The Guardian today reports that, amid lengthy negotiations, “some of the parties, notably the Liberal Democrats, have been pressing for a BBC Question Time format in which questions are not just asked by an experienced chairman, but also by the audience”.
And it sounds like the BBC host David Dimbleby would prefer something more Question Time, than his Sky News counterpart Adam Boulton.
In an interview with the Independent’s Ian Burrell, Boulton said:
Some of the print comment is seeing this as a bear pit, you will have the leaders and set the audience on them in a kind of Question Time. Certainly my vision is that it will be a very different thing from that.
The problem with those shows is that sometimes you get a common view emerging from the panel – or in the case of Nick Griffin, the panel and the question master and the audience all against one person.
Well, if we get a group thing from the three leaders it will be a disaster. The point is to get them to differentiate themselves from each other in front of the audience rather than circle the wagons against the audience.
But Dimbleby, speaking on BBC Radio 4 Front Row on 26 January, said that he’d like to see an element of Question Time, if not the “whole hog”:
(…) I would certainly favour – not going the whole hog of Question Time and having a kind of mixed audience asking questions – but the kind of thing you could do – I don’t say it will happen – is to divide the audience into three groups so the viewer knows exactly who they are: Conservative, Liberal Democrat and Labour and allow those people perhaps to put the occasional question, or applaud (…) somehow we’ve got to get it beyond the sterility of the American debate, or people will be bored by it and it will be a pity.
Stirring things up a little more, Boulton took the opportunity during the Independent interview to criticise Dimbleby’s handling of the BNP leader’s first appearance on Question Time in 2009:
I have to say that I did feel David Dimbleby got too involved and seemed to be operating as a panellist. I think if I had been doing that I would have tried to move it along so it wasn’t 50 minutes talking about the BNP. I would have tried to have got the BNP talking about law and order, Europe, foreign affairs, whatever.

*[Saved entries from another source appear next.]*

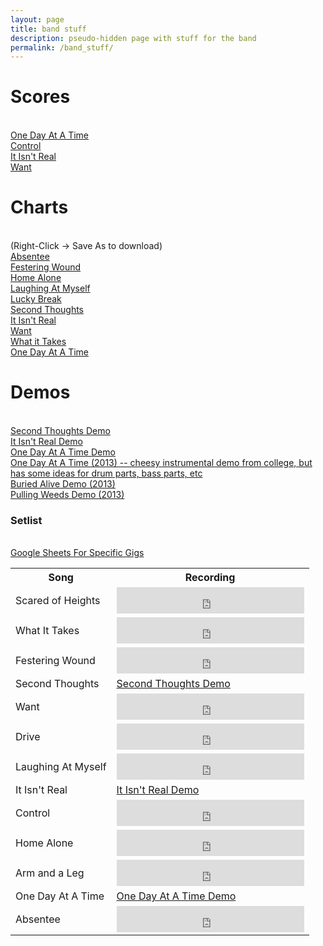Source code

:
 ```yaml
---
layout: page
title: band stuff
description: pseudo-hidden page with stuff for the band
permalink: /band_stuff/
---
```

# Scores

<br>
<a href="charts/onedayatatime_score.pdf">One Day At A Time</a>
<br>
<a href="charts/control_score.pdf">Control</a>
<br>
<a href="charts/itisntreal_score.pdf">It Isn't Real</a>
<br>
<a href="charts/want_score.pdf">Want</a>
<br>

# Charts

<br>
(Right-Click -> Save As to download)
<br>
<a href="charts/absentee.pdf">Absentee</a>
<br>
<a href="charts/festering_wound.pdf">Festering Wound</a>
<br>
<a href="charts/home_alone.pdf">Home Alone</a>
<br>
<a href="charts/laughing_at_myself.pdf">Laughing At Myself</a>
<br>
<a href="charts/lucky_break.pdf">Lucky Break</a>
<br>
<a href="charts/second_thoughts.pdf">Second Thoughts</a>
<br>
<a href="charts/it_isnt_real.pdf">It Isn't Real</a>
<br>
<a href="charts/want.pdf">Want</a>
<br>
<a href="charts/what_it_takes.pdf">What it Takes</a>
<br>
<a href="charts/one-day-at-a-time-chart.pdf">One Day At A Time</a>

# Demos

<br>
<a href="demos/second_thoughts_demo.mp3">Second Thoughts Demo</a>
<br>
<a href="demos/it_isnt_real.mp3">It Isn't Real Demo</a>
<br>
<a href="demos/one-day-at-a-time.mp3">One Day At A Time Demo</a>
<br>
<a href="demos/one-day-at-a-time-cheesy-instrumental-demo-from-college.mp3">One Day At A Time (2013) -- cheesy instrumental demo from college, but has some ideas for drum parts, bass parts, etc</a>
<br>
<a href="demos/buried alive demo.mp3">Buried Alive Demo (2013)</a>
<br>
<a href="demos/pulling weeds demo.mp3">Pulling Weeds Demo (2013)</a>

### Setlist 

<br>
<a href="https://docs.google.com/spreadsheets/d/1vU8aDYeAyw2ip9CdTubh3pygxsnR29IUSjm3mdH_RS0/edit?usp=sharing">Google Sheets For Specific Gigs</a>
<br>

<table>
  <tr>
    <th>Song</th>
    <th>Recording</th>
  </tr>
  <tr>
    <td>Scared of Heights</td>
    <td><iframe style="border: 0; width: 100%; height: 42px;" src="https://bandcamp.com/EmbeddedPlayer/album=75804434/size=small/bgcol=333333/linkcol=0f91ff/track=2283032254/transparent=true/" seamless><a href="https://jackcampbell.bandcamp.com/album/jack-campbell">Jack Campbell by Jack Campbell</a></iframe></td>
  </tr>
    <tr>
    <td>What It Takes</td>
    <td><iframe style="border: 0; width: 100%; height: 42px;" src="https://bandcamp.com/EmbeddedPlayer/album=3226369140/size=small/bgcol=333333/linkcol=0f91ff/track=1544172260/transparent=true/" seamless><a href="https://jackcampbell.bandcamp.com/album/absentee">Absentee by Jack Campbell</a></iframe></td>
  </tr>
    <tr>
    <td>Festering Wound</td>
    <td><iframe style="border: 0; width: 100%; height: 42px;" src="https://bandcamp.com/EmbeddedPlayer/album=3033148406/size=small/bgcol=333333/linkcol=0f91ff/track=961217851/transparent=true/" seamless><a href="https://jackcampbell.bandcamp.com/album/lucky-break">Lucky Break by Jack Campbell</a></iframe></td>
  </tr>
    <tr>
    <td>Second Thoughts</td>
    <td><a href="demos/second_thoughts_demo.mp3">Second Thoughts Demo</a></td>
  </tr>
    <tr>
    <td>Want</td>
    <td><iframe style="border: 0; width: 100%; height: 42px;" src="https://bandcamp.com/EmbeddedPlayer/album=75804434/size=small/bgcol=333333/linkcol=0687f5/track=4200499227/transparent=true/" seamless><a href="https://jackcampbell.bandcamp.com/album/jack-campbell">Jack Campbell by Jack Campbell</a></iframe></td>
  </tr>
    <tr>
    <td>Drive</td>
    <td><iframe style="border: 0; width: 100%; height: 42px;" src="https://bandcamp.com/EmbeddedPlayer/album=75804434/size=small/bgcol=333333/linkcol=0f91ff/track=4209249963/transparent=true/" seamless><a href="https://jackcampbell.bandcamp.com/album/jack-campbell">Jack Campbell by Jack Campbell</a></iframe></td>
  </tr>
    <tr>
    <td>Laughing At Myself</td>
    <td><iframe style="border: 0; width: 100%; height: 42px;" src="https://bandcamp.com/EmbeddedPlayer/album=3033148406/size=small/bgcol=333333/linkcol=0687f5/track=1643200919/transparent=true/" seamless><a href="https://jackcampbell.bandcamp.com/album/lucky-break">Lucky Break by Jack Campbell</a></iframe></td>
  </tr>
    <tr>
    <td>It Isn't Real</td>
    <td><a href="demos/it_isnt_real.mp3">It Isn't Real Demo</a></td>
  </tr>
    <tr>
    <td>Control</td>
    <td><iframe style="border: 0; width: 100%; height: 42px;" src="https://bandcamp.com/EmbeddedPlayer/album=4097958357/size=small/bgcol=333333/linkcol=0f91ff/track=1816978408/transparent=true/" seamless><a href="https://jackcampbell.bandcamp.com/album/control">Control by Jack Campbell</a></iframe></td>
  </tr>
    <tr>
    <td>Home Alone</td>
    <td><iframe style="border: 0; width: 100%; height: 42px;" src="https://bandcamp.com/EmbeddedPlayer/album=3033148406/size=small/bgcol=333333/linkcol=0f91ff/track=1267972607/transparent=true/" seamless><a href="https://jackcampbell.bandcamp.com/album/lucky-break">Lucky Break by Jack Campbell</a></iframe></td>
<tr>
    <td>Arm and a Leg</td>
    <td><iframe style="border: 0; width: 100%; height: 42px;" src="https://bandcamp.com/EmbeddedPlayer/album=75804434/size=small/bgcol=333333/linkcol=0f91ff/track=2745288164/transparent=true/" seamless><a href="https://jackcampbell.bandcamp.com/album/jack-campbell">Jack Campbell by Jack Campbell</a></iframe></td>
  </tr>
  </tr>
      <tr>
    <td>One Day At A Time</td>
    <td><a href="demos/one-day-at-a-time.mp3">One Day At A Time Demo</a></td>
  </tr>
      <tr>
    <td>Absentee</td>
    <td><iframe style="border: 0; width: 100%; height: 42px;" src="https://bandcamp.com/EmbeddedPlayer/album=3226369140/size=small/bgcol=333333/linkcol=0f91ff/track=4133943999/transparent=true/" seamless><a href="https://jackcampbell.bandcamp.com/album/absentee">Absentee by Jack Campbell</a></iframe></td>
  </tr>
</table>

But Dimbleby, speaking on Front Row last month, defended the style:
[Once it was agreed] it then of course became complicated because if you put the BNP on, people don’t want to talk to him about the post office strike, they want to talk about race, they want to talk about immigration, his views on that. They want to talk about the connections with the Klu Klux Klan, all those things.
We realised the audience would come, as indeed they did – it was a London audience – with a whole load of questions on race so we stuck with that. I did a lot of work with the producers on chapter and verse on everything that Nick Griffin had said.
I thought we did it the right way and I think it worked well. [The fact that] in the end something like 10 million people saw that programme – either when it went out or afterwards, is the vindication of it.